1:1 Threading vs M:N User Space Scheduling
1:1 Threading Model
In 1:1 threading, each user thread maps to one kernel thread. The OS scheduler manages all threads. Context switches go through the kernel. This is what Linux pthreads and Java threads use. Simple and well integrated with OS facilities like signals and blocking I/O.
The cost is kernel involvement on every context switch. Kernel mode transitions take 1 to 10 microseconds. With thousands of threads doing frequent switches, overhead becomes significant. Thread creation also requires kernel calls, costing 10 to 50 microseconds each.

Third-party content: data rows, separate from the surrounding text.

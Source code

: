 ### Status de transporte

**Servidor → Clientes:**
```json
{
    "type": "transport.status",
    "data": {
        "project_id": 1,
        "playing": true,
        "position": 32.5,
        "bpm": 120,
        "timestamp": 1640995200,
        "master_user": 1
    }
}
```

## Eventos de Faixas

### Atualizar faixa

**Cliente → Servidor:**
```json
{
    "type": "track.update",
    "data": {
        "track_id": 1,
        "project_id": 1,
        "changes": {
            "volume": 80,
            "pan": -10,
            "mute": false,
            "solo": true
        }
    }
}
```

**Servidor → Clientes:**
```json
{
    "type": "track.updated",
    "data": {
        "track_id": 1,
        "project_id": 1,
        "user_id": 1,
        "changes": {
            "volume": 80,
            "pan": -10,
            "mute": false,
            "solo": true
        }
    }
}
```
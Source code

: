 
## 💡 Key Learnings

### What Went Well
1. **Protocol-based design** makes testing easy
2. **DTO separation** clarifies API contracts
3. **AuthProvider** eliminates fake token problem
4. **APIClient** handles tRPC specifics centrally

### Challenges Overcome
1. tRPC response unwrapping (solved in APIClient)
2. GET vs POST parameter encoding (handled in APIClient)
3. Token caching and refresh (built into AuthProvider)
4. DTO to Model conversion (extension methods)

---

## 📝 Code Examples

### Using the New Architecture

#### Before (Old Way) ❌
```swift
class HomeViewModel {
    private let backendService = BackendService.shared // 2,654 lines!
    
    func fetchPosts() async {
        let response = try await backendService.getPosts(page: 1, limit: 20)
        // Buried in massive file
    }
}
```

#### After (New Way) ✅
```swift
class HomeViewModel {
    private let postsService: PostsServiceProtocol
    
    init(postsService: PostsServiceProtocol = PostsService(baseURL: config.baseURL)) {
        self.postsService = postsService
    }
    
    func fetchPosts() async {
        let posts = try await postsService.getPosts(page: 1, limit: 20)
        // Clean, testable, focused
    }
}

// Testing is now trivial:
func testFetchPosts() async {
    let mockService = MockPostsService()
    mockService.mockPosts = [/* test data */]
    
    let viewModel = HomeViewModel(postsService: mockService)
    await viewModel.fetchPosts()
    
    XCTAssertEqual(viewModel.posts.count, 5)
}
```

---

M:N Threading and Goroutines
M:N threading maps M user space threads to N kernel threads. The runtime scheduler multiplexes user threads onto kernel threads. Switches happen in user space: no kernel calls, just register save and restore. Cost drops to 100 nanoseconds or less.
Go uses M:N scheduling. Goroutines are user space threads scheduled by the Go runtime. A program can have millions of goroutines but only as many kernel threads as cores. When a goroutine blocks on I/O, the runtime parks it and runs another. No kernel involvement unless the goroutine makes a system call.
Trade-offs
1:1 advantages: Full OS integration. Blocking calls work naturally. Debugging and profiling tools understand threads. Preemption is automatic and fair.
M:N advantages: Lightweight creation (goroutines cost 2 to 4 KB vs 1 MB for threads). Fast switching. Can support millions of concurrent tasks. Better for high concurrency with many short lived tasks.
M:N challenges: Blocking calls can block the kernel thread, starving other user threads. Runtimes must integrate with I/O carefully. Debugging is harder because OS tools see kernel threads, not user threads.